Per la richiesta non è prescritta una forma particolare, salvo diversa previsione contrattuale (ad esempio lettera raccomandata).

Non bisogna rispettare un termine di preavviso, salvo che il contratto preveda diversamente. Resta fermo, in ogni caso, il principio della buona fede che impone al comodante di non chiedere l’abbandono della casa dalla sera alla mattina successiva, dovendo dare al comodatario il tempo necessario per trovare un nuovo alloggio e organizzare il trasferimento delle proprie cose. 

Una madre concede in comodato gratuito al figlio e alla sua convivente un appartamento, senza termini di durata. La convivenza poi cessa, ma la convivente continua ad abitare lì. Nel frattempo, alla madre -comodante – è sopravvenuto un urgente bisogno abitativo e chiede il rilascio dell’immobile. Potrà riaverlo perché, quando le esigenze connesse all’uso familiare dell’immobile in comodato vengono meno, rientra nel diritto del comodante esigere la restituzione del bene.

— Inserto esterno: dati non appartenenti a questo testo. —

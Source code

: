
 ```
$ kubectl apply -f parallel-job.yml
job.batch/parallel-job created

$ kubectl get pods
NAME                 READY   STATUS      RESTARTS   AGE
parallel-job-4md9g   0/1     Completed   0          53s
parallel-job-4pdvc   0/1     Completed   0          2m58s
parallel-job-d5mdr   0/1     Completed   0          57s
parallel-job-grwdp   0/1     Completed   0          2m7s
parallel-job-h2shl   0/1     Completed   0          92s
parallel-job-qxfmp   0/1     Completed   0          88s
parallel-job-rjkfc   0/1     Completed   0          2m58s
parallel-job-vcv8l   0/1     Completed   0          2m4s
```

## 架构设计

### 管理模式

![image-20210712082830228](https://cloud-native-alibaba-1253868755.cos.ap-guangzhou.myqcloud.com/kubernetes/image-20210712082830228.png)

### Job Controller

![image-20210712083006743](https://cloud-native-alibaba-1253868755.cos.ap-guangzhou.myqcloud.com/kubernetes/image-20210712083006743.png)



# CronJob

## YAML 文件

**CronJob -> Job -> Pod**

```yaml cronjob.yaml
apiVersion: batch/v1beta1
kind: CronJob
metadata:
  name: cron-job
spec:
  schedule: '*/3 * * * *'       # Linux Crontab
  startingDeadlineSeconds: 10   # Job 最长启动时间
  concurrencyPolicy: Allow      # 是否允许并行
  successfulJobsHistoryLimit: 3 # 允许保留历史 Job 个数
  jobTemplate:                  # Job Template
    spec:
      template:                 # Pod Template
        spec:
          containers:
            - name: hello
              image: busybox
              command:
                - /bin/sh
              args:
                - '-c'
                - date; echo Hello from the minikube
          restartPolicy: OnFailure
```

Se il comodatario si rifiuta di restituire il bene, il comodante può agire in tribunale per la restituzione. Prima però, sarà bene intimargli il rilascio della casa con una lettera raccomandata. Puoi trovare una possibile formula nell’apposito box sottostante.


Egr. sig. <…>

In data <…> le è stato concesso, dal sottoscritto, in comodato gratuito, il seguente bene <…> con scadenza <…>. Ad oggi, nonostante le intervenute richieste l’immobile non è stato ancora restituito [oppure specificare le gravi ragioni che impongono la restituzione immediata].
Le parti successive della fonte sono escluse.